SEPT 22 (New York) - The burly Chicago Bears are leading the National Pro Football league for offensive honors by gaining 277 yards and scoring 30 points in their first game. Runnerup honors in this phase of the gridiron go to the Green Bay Packers who have a total of 542 yards gained, but their average for two games is 276 yards. The Pittsburgh Pirates retained defensive honors in the second week of the league season by holding their opponents to 121 yards and scoreless.
SEPT 23 (Green Bay) - The Green Bay Packers, who
returned to work today for the first time since they were
bruised by the Bears in an NFL game Sunday, will be
the only major pro team idle next Sunday, the first big
weekend of the current professional season. Pittsburgh,
which has been making threatening noises, will play at
Brooklyn tonight in the Dodgers' first game of the 
season, while four contests are on tap next Sunday...

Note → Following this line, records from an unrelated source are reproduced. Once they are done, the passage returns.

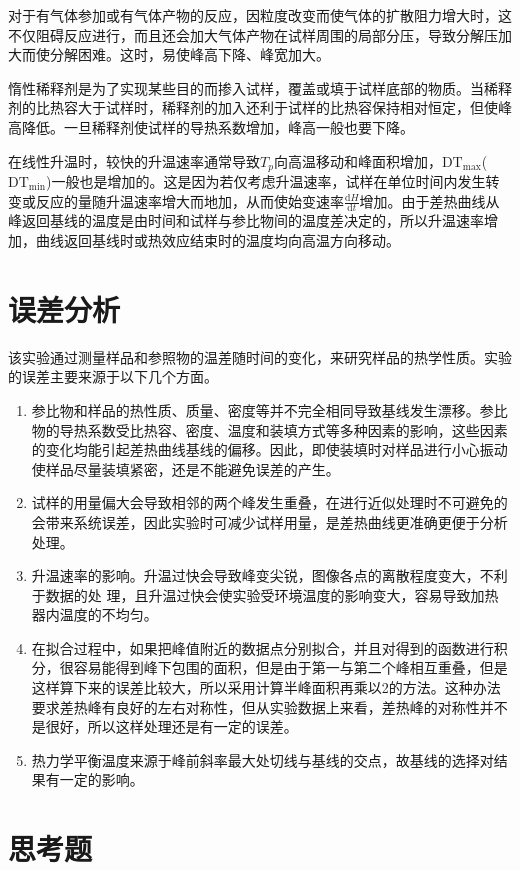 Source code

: \documentclass[a4paper]{article}
\begin{document}
对于有气体参加或有气体产物的反应，因粒度改变而使气体的扩散阻力增大时，这不仅阻碍反应进行，而且还会加大气体产物在试样周围的局部分压，导致分解压加大而使分解困难。这时，易使峰高下降、峰宽加大。

惰性稀释剂是为了实现某些目的而掺入试样，覆盖或填于试样底部的物质。当稀释剂的比热容大于试样时，稀释剂的加入还利于试样的比热容保持相对恒定，但使峰高降低。一旦稀释剂使试样的导热系数增加，峰高一般也要下降。

在线性升温时，较快的升温速率通常导致$T_p$向高温移动和峰面积增加，$\text{DT}_{\text{max}}$($\text{DT}_{\text{min}}$)一般也是增加的。这是因为若仅考虑升温速率，试样在单位时间内发生转变或反应的量随升温速率增大而地加，从而使始变速率$\frac{\text{d}H}{\text{d}t}$增加。由于差热曲线从峰返回基线的温度是由时间和试样与参比物间的温度差决定的，所以升温速率增加，曲线返回基线时或热效应结束时的温度均向高温方向移动。


\section{误差分析}
该实验通过测量样品和参照物的温差随时间的变化，来研究样品的热学性质。实验的误差主要来源于以下几个方面。
\begin{enumerate}
\item 参比物和样品的热性质、质量、密度等并不完全相同导致基线发生漂移。参比物的导热系数受比热容、密度、温度和装填方式等多种因素的影响，这些因素的变化均能引起差热曲线基线的偏移。因此，即使装填时对样品进行小心振动使样品尽量装填紧密，还是不能避免误差的产生。
\item 试样的用量偏大会导致相邻的两个峰发生重叠，在进行近似处理时不可避免的会带来系统误差，因此实验时可减少试样用量，是差热曲线更准确更便于分析处理。
\item 升温速率的影响。升温过快会导致峰变尖锐，图像各点的离散程度变大，不利于数据的处
理，且升温过快会使实验受环境温度的影响变大，容易导致加热器内温度的不均匀。
\item 在拟合过程中，如果把峰值附近的数据点分别拟合，并且对得到的函数进行积分，很容易能得到峰下包围的面积，但是由于第一与第二个峰相互重叠，但是这样算下来的误差比较大，所以采用计算半峰面积再乘以2的方法。这种办法要求差热峰有良好的左右对称性，但从实验数据上来看，差热峰的对称性并不是很好，所以这样处理还是有一定的误差。
\item 热力学平衡温度来源于峰前斜率最大处切线与基线的交点，故基线的选择对结果有一定的影响。
\end{enumerate}

\section{思考题}
\end{document}

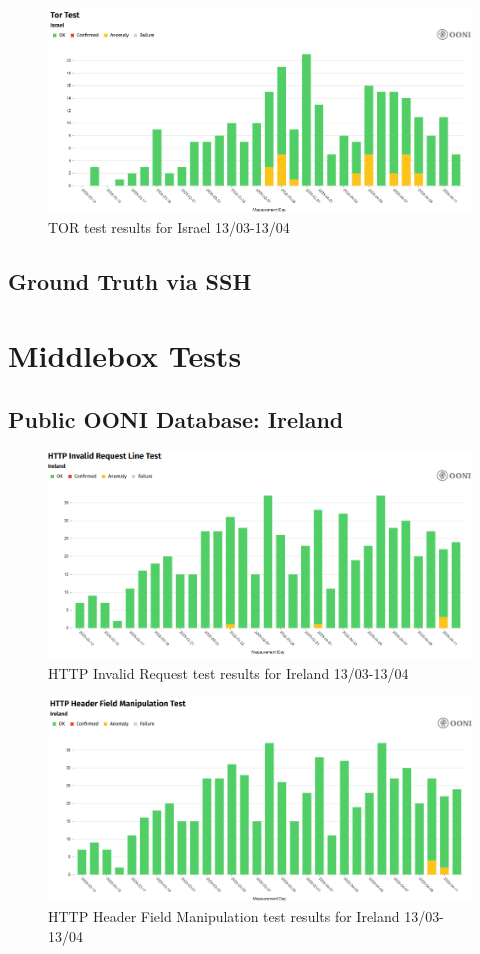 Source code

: \begin{figure} [H]
    \centering
    \includegraphics[width=0.5\linewidth]{ISROONITOR.png}
    \caption{TOR test results for Israel 13/03-13/04}
    \label{fig:enter-label}
\end{figure}

\subsection{Ground Truth via SSH}

\section{Middlebox Tests}
\subsection{Public OONI Database: Ireland}

\begin{figure} [H]
    \centering
    \includegraphics[width=0.5\linewidth]{IREOONIDBMB1.png}
    \caption{HTTP Invalid Request test results for Ireland 13/03-13/04}
    \label{fig:enter-label}
\end{figure}

\begin{figure} [H]
    \centering
    \includegraphics[width=0.5\linewidth]{IREOONIDBMB2.png}
    \caption{HTTP Header Field Manipulation test results for Ireland 13/03-13/04}
    \label{fig:enter-label}
\end{figure}

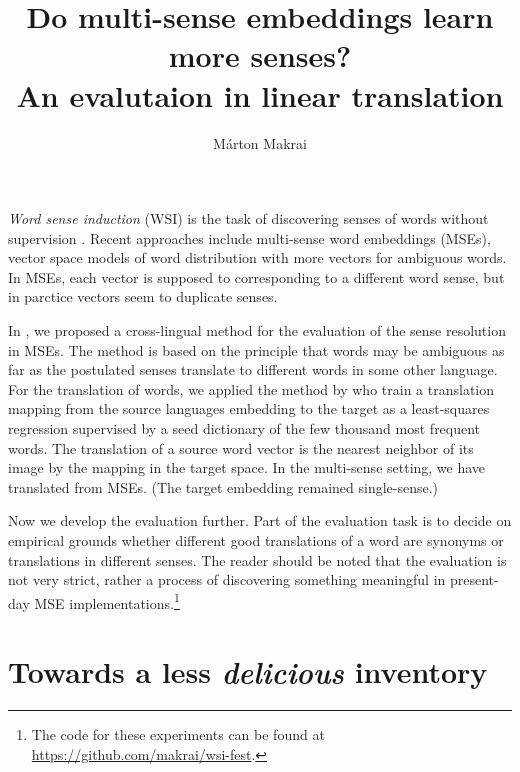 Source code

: \documentclass[11pt]{article}
\title{Do multi-sense embeddings learn more senses? \\ An evalutaion in linear
translation}
\author{
  Márton Makrai
}
\date{}
\begin{document}
\maketitle




\emph{Word sense induction} (WSI) is the task of discovering senses of words
without supervision \citep{Schutze:1998}. Recent approaches include multi-sense
word embeddings (MSEs), vector space models of word distribution with more
vectors for ambiguous words. In MSEs, each vector is supposed to corresponding
to a different word sense, but in parctice vectors seem to duplicate senses.

In \cite{Borbely:2016}, we proposed a cross-lingual method for the evaluation
of the sense resolution in MSEs. The method is based on the principle that
words may be ambiguous as far as the postulated senses translate to different
words in some other language.  For the translation of words, we applied the
method by \citet{Mikolov:2013x} who train a translation mapping from the source
languages embedding to the target as a least-squares regression supervised by a
seed dictionary of the few thousand most frequent words. The translation of a
source word vector is the nearest neighbor of its image by the mapping in the
target space. In the multi-sense setting, we have translated from MSEs. (The
target embedding remained single-sense.)

Now we develop the evaluation further. Part of the evaluation task is to decide
on empirical grounds whether different good translations of a word are synonyms
or translations in different senses.  
The reader should
be noted that the evaluation is not very strict, rather a process of
discovering something meaningful in present-day MSE
implementations.\footnote{The code for these experiments can be found at
\url{https://github.com/makrai/wsi-fest}.}

\section{Towards a less \emph{delicious} inventory}
\end{document}
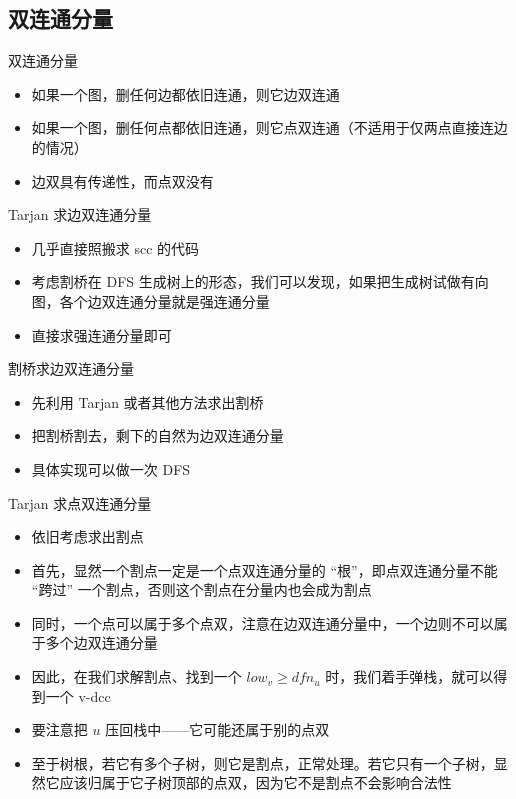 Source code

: ﻿\documentclass[aspectratio=169]{ctexbeamer}
\begin{document}
\subsection{双连通分量}
\begin{frame}{双连通分量}
    \begin{itemize}
        \item 如果一个图，删任何边都依旧连通，则它边双连通
        \item 如果一个图，删任何点都依旧连通，则它点双连通（不适用于仅两点直接连边的情况）
        \item 边双具有传递性，而点双没有
    \end{itemize}
\end{frame}

\begin{frame}{Tarjan 求边双连通分量}
    \begin{itemize}
        \item 几乎直接照搬求 scc 的代码
        \item 考虑割桥在 DFS 生成树上的形态，我们可以发现，如果把生成树试做有向图，各个边双连通分量就是强连通分量
        \item 直接求强连通分量即可
    \end{itemize}
\end{frame}

\begin{frame}{割桥求边双连通分量}
    \begin{itemize}
        \item 先利用 Tarjan 或者其他方法求出割桥
        \item 把割桥割去，剩下的自然为边双连通分量
        \item 具体实现可以做一次 DFS
    \end{itemize}
\end{frame}

\begin{frame}{Tarjan 求点双连通分量}
    \begin{itemize}
        \item 依旧考虑求出割点
        \item 首先，显然一个割点一定是一个点双连通分量的 “根”，即点双连通分量不能 “跨过” 一个割点，否则这个割点在分量内也会成为割点
        \item 同时，一个点可以属于多个点双，注意在边双连通分量中，一个边则不可以属于多个边双连通分量
        \item 因此，在我们求解割点、找到一个 $low_v\ge dfn_u$ 时，我们着手弹栈，就可以得到一个 v-dcc
        \item 要注意把 $u$ 压回栈中——它可能还属于别的点双
        \item 至于树根，若它有多个子树，则它是割点，正常处理。若它只有一个子树，显然它应该归属于它子树顶部的点双，因为它不是割点不会影响合法性
    \end{itemize}
\end{frame}
\end{document}
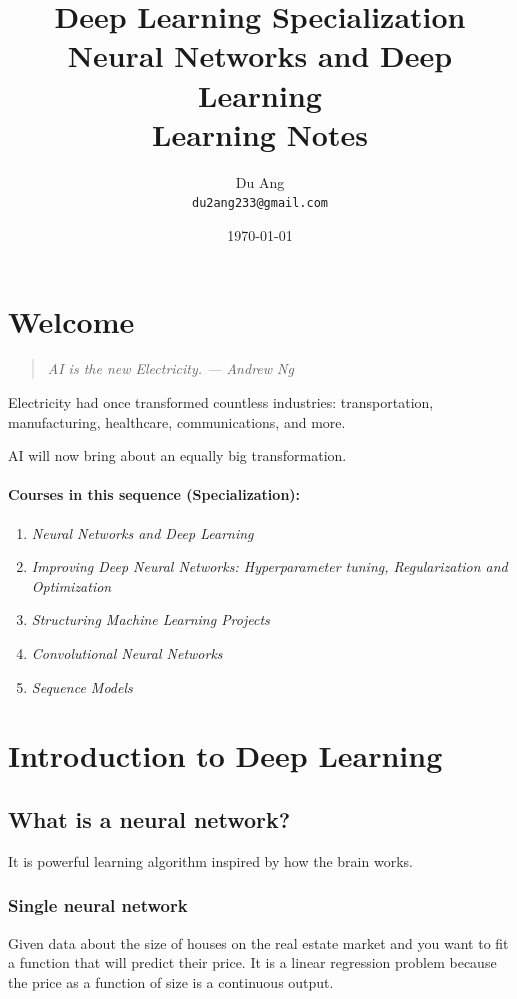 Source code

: \documentclass[UTF8]{article}
\title{Deep Learning Specialization \\
        Neural Networks and Deep Learning \\
        Learning Notes}
\author{Du Ang \\ \texttt{du2ang233@gmail.com} }
\date{\today}
\begin{document}
\maketitle

\tableofcontents
\newpage

\section{Welcome}
\begin{quote}
    \emph{AI is the new Electricity. --- Andrew Ng}
\end{quote}

Electricity had once transformed countless industries: transportation, manufacturing, healthcare,
communications, and more.

AI will now bring about an equally big transformation.

\paragraph{Courses in this sequence (Specialization):}
\begin{enumerate}
    \item \emph{Neural Networks and Deep Learning}
    \item \emph{Improving Deep Neural Networks: Hyperparameter tuning, Regularization and
    Optimization}
    \item \emph{Structuring Machine Learning Projects}
    \item \emph{Convolutional Neural Networks}
    \item \emph{Sequence Models}
\end{enumerate}

\section{Introduction to Deep Learning}
\subsection{What is a neural network?}
It is powerful learning algorithm inspired by how the brain works.
\subsubsection{Single neural network}
Given data about the size of houses on the real estate market and you want to fit a function that
will predict their price. It is a linear regression problem because the price as a function of size
is a continuous output.
\end{document}
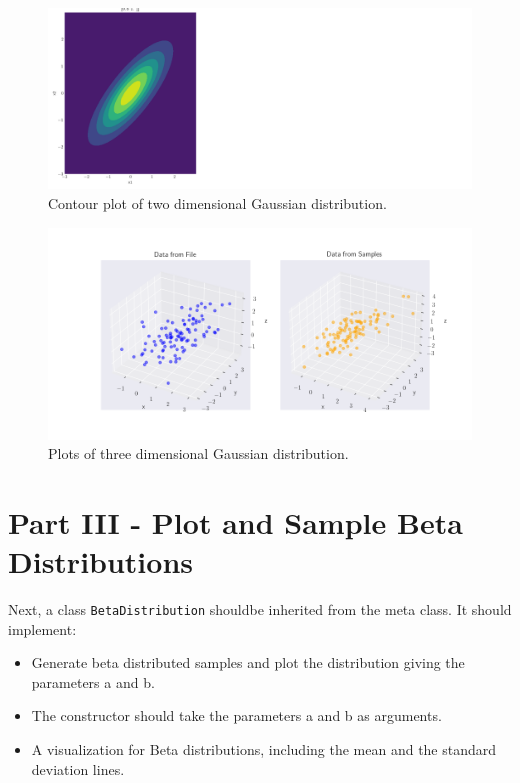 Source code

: \documentclass{CPSReport}
\begin{document}
\begin{figure}[ht]
    \begin{center}
        \includegraphics[width=1\linewidth]{../gaussian2D_contour.png}
    \end{center}
    \caption{Contour plot of two dimensional Gaussian distribution.}
    \label{fig:3}
\end{figure}

\begin{figure}[ht]
    \begin{center}
        \includegraphics[width=1\linewidth]{../gaussian3D.png}
    \end{center}
    \caption{Plots of three dimensional Gaussian distribution.}
    \label{fig:4}
\end{figure}

\section{Part III - Plot and Sample Beta Distributions}
Next, a class \texttt{BetaDistribution} shouldbe inherited from the meta class. It should implement:

\begin{itemize}
    \item Generate beta distributed samples and plot the distribution giving the parameters a and b.
    \item The constructor should take the parameters a and b as arguments.
    \item A visualization for Beta distributions, including the mean and the standard deviation lines.
\end{itemize}
\end{document}
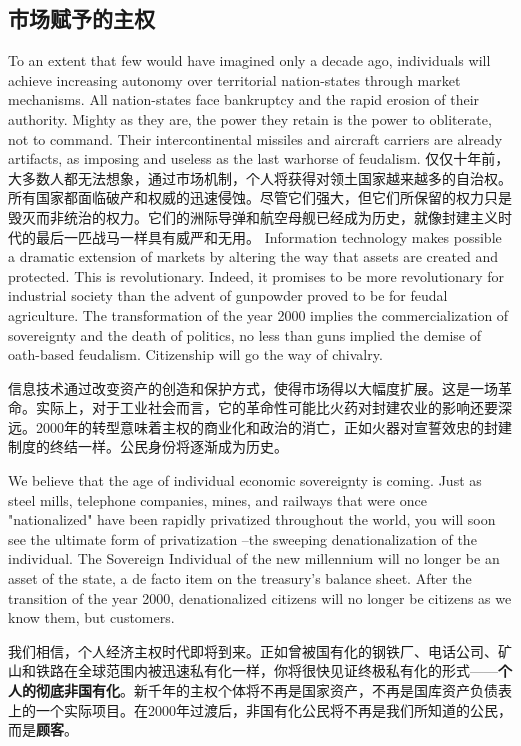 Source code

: \subsection{市场赋予的主权}
\begin{paracol}{2}[]
To an extent that few would have imagined only a decade ago, individuals will achieve increasing autonomy over territorial nation-states through market mechanisms. All nation-states face bankruptcy and the rapid erosion of their authority. Mighty as they are, the power they retain is the power to obliterate, not to command. Their intercontinental missiles and aircraft carriers are already artifacts, as imposing and useless as the last warhorse of feudalism.
\switchcolumn
仅仅十年前，大多数人都无法想象，通过市场机制，个人将获得对领土国家越来越多的自治权。所有国家都面临破产和权威的迅速侵蚀。尽管它们强大，但它们所保留的权力只是毁灭而非统治的权力。它们的洲际导弹和航空母舰已经成为历史，就像封建主义时代的最后一匹战马一样具有威严和无用。
\switchcolumn*
Information technology makes possible a dramatic extension of markets by altering the way that assets are created and protected. This is revolutionary. Indeed, it promises to be more revolutionary for industrial society than the advent of gunpowder proved to be for feudal agriculture. The transformation of the year 2000 implies the commercialization of sovereignty and the death of politics, no less than guns implied the demise of oath-based feudalism. Citizenship will go the way of chivalry.

\switchcolumn
信息技术通过改变资产的创造和保护方式，使得市场得以大幅度扩展。这是一场革命。实际上，对于工业社会而言，它的革命性可能比火药对封建农业的影响还要深远。2000年的转型意味着主权的商业化和政治的消亡，正如火器对宣誓效忠的封建制度的终结一样。公民身份将逐渐成为历史。

\switchcolumn*
We believe that the age of individual economic sovereignty is coming. Just as steel mills, telephone companies, mines, and railways that were once "nationalized" have been rapidly privatized throughout the world, you will soon see the ultimate form of privatization --the sweeping denationalization of the individual. The Sovereign Individual of the new millennium will no longer be an asset of the state, a de facto item on the treasury's balance sheet. After the transition of the year 2000, denationalized citizens will no longer be citizens as we know them, but customers.

\switchcolumn
我们相信，个人经济主权时代即将到来。正如曾被国有化的钢铁厂、电话公司、矿山和铁路在全球范围内被迅速私有化一样，你将很快见证终极私有化的形式——\textbf{个人的彻底非国有化}。新千年的主权个体将不再是国家资产，不再是国库资产负债表上的一个实际项目。在2000年过渡后，非国有化公民将不再是我们所知道的公民，而是\textbf{顾客}。
\end{paracol}

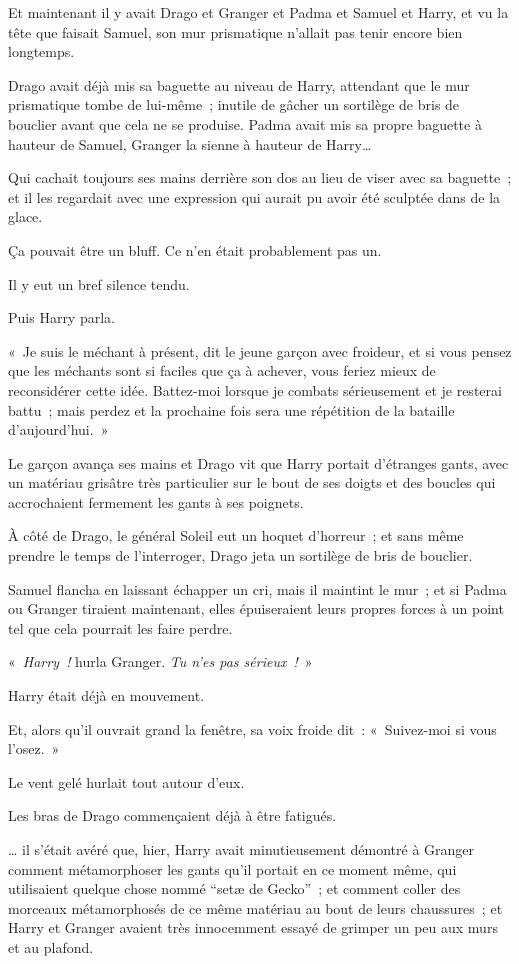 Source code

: Et maintenant il y avait Drago et Granger et Padma et Samuel et Harry, et vu la tête que faisait Samuel, son mur prismatique n'allait pas tenir encore bien longtemps.

Drago avait déjà mis sa baguette au niveau de Harry, attendant que le mur prismatique tombe de lui-même~; inutile de gâcher un sortilège de bris de bouclier avant que cela ne se produise. Padma avait mis sa propre baguette à hauteur de Samuel, Granger la sienne à hauteur de Harry…

Qui cachait toujours ses mains derrière son dos au lieu de viser avec sa baguette~; et il les regardait avec une expression qui aurait pu avoir été sculptée dans de la glace.

Ça pouvait être un bluff. Ce n'en était probablement pas un.

Il y eut un bref silence tendu.

Puis Harry parla.

«~Je suis le méchant à présent, dit le jeune garçon avec froideur, et si vous pensez que les méchants sont si faciles que ça à achever, vous feriez mieux de reconsidérer cette idée. Battez-moi lorsque je combats sérieusement et je resterai battu~; mais perdez et la prochaine fois sera une répétition de la bataille d'aujourd'hui.~»

Le garçon avança ses mains et Drago vit que Harry portait d'étranges gants, avec un matériau grisâtre très particulier sur le bout de ses doigts et des boucles qui accrochaient fermement les gants à ses poignets.

À côté de Drago, le général Soleil eut un hoquet d'horreur~; et sans même prendre le temps de l'interroger, Drago jeta un sortilège de bris de bouclier.

Samuel flancha en laissant échapper un cri, mais il maintint le mur~; et si Padma ou Granger tiraient maintenant, elles épuiseraient leurs propres forces à un point tel que cela pourrait les faire perdre.

«~\emph{Harry~!} hurla Granger. \emph{Tu n'es pas sérieux~!}~»

Harry était déjà en mouvement.

Et, alors qu'il ouvrait grand la fenêtre, sa voix froide dit~: «~Suivez-moi si vous l'osez.~»

\later

Le vent gelé hurlait tout autour d'eux.

Les bras de Drago commençaient déjà à être fatigués.

… il s'était avéré que, hier, Harry avait minutieusement démontré à Granger comment métamorphoser les gants qu'il portait en ce moment même, qui utilisaient quelque chose nommé “setæ de Gecko”~; et comment coller des morceaux métamorphosés de ce même matériau au bout de leurs chaussures~; et Harry et Granger avaient très innocemment essayé de grimper un peu aux murs et au plafond.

FAVORED OVER EAGLES: The Chicago Bears will
travel to Philadelphia, where they will be topheavy
favorites to defeat the Eagles, while the Chicago Cards
face a much stiffer assignment, that of stopping the
Detroit Lions on Potsy Clark's home field. The New York
Giants will move into Pittsburgh to test the stamina of
the Pirates, while the fourth will be played at Brooklyn
with the lively and colorful Redskins the invaders. Out of
this assortment of gridiron combats will emerge a set of
favorites for the 1936 pennant. Chief interest of the
Packers will center on the Cardinal-Lion struggle, as
Coach E.L. Lambeau's men , in a savage state of mind
since they were whipped by the Bears, are planning to
take their revenge on Coach Milan Creighton's Cards...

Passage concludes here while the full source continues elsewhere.